寺田透の道元の読み方は唐木順三のそれと截然と区別される。寺田の『正法眼蔵を読む』には無常に論及した箇所がほんのわずかしかない。
では、寺田は本書で道元の全体像をどのように描いているのか。どんな態度で『正法眼蔵』を読んでいるのか。
寺田書の全体を占めているのは、「繪を考察の對象にえらべば繪が、枯木をとり上げるなら枯木が、月を考えれば月が存在のすべてだといふ、全一なる存在の確認者としての道元」(三頁)である。
寺田は、唐木の道元論をそれとして評価しつつも、道元といえば無常というようなステレオタイプに対する嫌悪を隠そうともしない。
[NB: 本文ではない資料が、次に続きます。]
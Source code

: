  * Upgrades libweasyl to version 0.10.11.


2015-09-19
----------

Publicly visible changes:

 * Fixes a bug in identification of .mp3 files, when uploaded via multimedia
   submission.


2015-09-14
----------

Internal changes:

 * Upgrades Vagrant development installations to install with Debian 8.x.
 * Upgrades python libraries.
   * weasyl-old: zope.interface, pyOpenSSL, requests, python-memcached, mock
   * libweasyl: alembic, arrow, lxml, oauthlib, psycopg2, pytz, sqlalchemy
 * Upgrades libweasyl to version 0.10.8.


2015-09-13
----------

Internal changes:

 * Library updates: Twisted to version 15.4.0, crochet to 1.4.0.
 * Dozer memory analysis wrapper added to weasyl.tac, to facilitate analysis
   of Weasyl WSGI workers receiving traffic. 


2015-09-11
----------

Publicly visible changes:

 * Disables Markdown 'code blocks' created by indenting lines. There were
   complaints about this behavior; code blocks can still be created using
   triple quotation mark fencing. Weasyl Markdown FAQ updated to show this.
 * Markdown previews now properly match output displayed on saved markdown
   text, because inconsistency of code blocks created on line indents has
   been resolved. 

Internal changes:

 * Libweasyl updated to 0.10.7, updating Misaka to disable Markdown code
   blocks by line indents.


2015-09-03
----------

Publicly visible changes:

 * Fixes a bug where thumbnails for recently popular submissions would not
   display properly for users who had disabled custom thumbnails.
「道元をだしに無常を語らうという氣にはなれない」とまで言う(同頁)。
寺田にとって、道元は、端的に、「全存在の肯定者」なのである。
かれを存在論哲學者として位置づけることが可能だろう、但し信に支へられ、信を内包し、信をもつて全體をおほふ、影像によつて思惟するところの――。(同頁)
道元観のさまざまな差異はどこからくるのか。それは、「眼蔵全體を一巻の書物として讀むか讀まないかに大きくかかつてゐる」(三-四頁)と寺田は言う。全体を一巻の書物として読もうとするとき、当然のこととして、次のような自省と配慮が要請される。
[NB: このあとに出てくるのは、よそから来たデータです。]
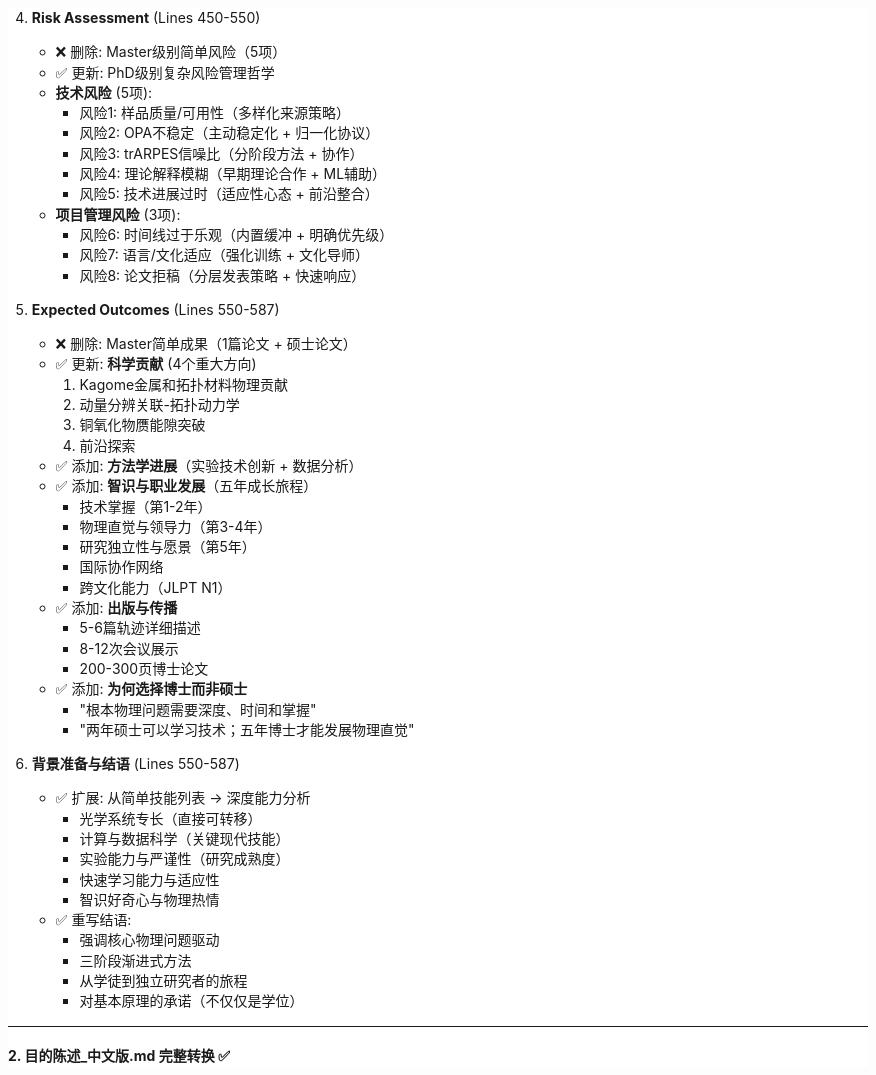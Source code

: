 4. **Risk Assessment** (Lines 450-550)
   - ❌ 删除: Master级别简单风险（5项）
   - ✅ 更新: PhD级别复杂风险管理哲学
   - **技术风险** (5项):
     - 风险1: 样品质量/可用性（多样化来源策略）
     - 风险2: OPA不稳定（主动稳定化 + 归一化协议）
     - 风险3: trARPES信噪比（分阶段方法 + 协作）
     - 风险4: 理论解释模糊（早期理论合作 + ML辅助）
     - 风险5: 技术进展过时（适应性心态 + 前沿整合）
   - **项目管理风险** (3项):
     - 风险6: 时间线过于乐观（内置缓冲 + 明确优先级）
     - 风险7: 语言/文化适应（强化训练 + 文化导师）
     - 风险8: 论文拒稿（分层发表策略 + 快速响应）

5. **Expected Outcomes** (Lines 550-587)
   - ❌ 删除: Master简单成果（1篇论文 + 硕士论文）
   - ✅ 更新: **科学贡献** (4个重大方向)
     1. Kagome金属和拓扑材料物理贡献
     2. 动量分辨关联-拓扑动力学
     3. 铜氧化物赝能隙突破
     4. 前沿探索
   - ✅ 添加: **方法学进展**（实验技术创新 + 数据分析）
   - ✅ 添加: **智识与职业发展**（五年成长旅程）
     - 技术掌握（第1-2年）
     - 物理直觉与领导力（第3-4年）
     - 研究独立性与愿景（第5年）
     - 国际协作网络
     - 跨文化能力（JLPT N1）
   - ✅ 添加: **出版与传播**
     - 5-6篇轨迹详细描述
     - 8-12次会议展示
     - 200-300页博士论文
   - ✅ 添加: **为何选择博士而非硕士**
     - "根本物理问题需要深度、时间和掌握"
     - "两年硕士可以学习技术；五年博士才能发展物理直觉"

6. **背景准备与结语** (Lines 550-587)
   - ✅ 扩展: 从简单技能列表 → 深度能力分析
     - 光学系统专长（直接可转移）
     - 计算与数据科学（关键现代技能）
     - 实验能力与严谨性（研究成熟度）
     - 快速学习能力与适应性
     - 智识好奇心与物理热情
   - ✅ 重写结语: 
     - 强调核心物理问题驱动
     - 三阶段渐进式方法
     - 从学徒到独立研究者的旅程
     - 对基本原理的承诺（不仅仅是学位）

---

#### 2. **目的陈述_中文版.md 完整转换** ✅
氣に入つた巻を取上げ、それを論ずることで道元像をゑがき出さうといふ試みは、嚴しい自省と、さらに廣く遠く眼のとどく配慮とともになされなければならないだろう。(四頁)
これは道元を読むときにかぎった戒めではないだろう。一人の大思想家の思想をその全体として理解しようと試みるとき、このような自省と配慮ができているかどうか絶えず自己吟味することなしには、私たちはその思想をそもそも「読む」ことさえできない。
生きた思想をこのような自省と配慮とをもって「読む」ためには、読み手もまた書くことによって対象の全体像を更新しつづけなくてはならない。読まずに書くことも、書かずに読むことも、ほんとうはできないのだ。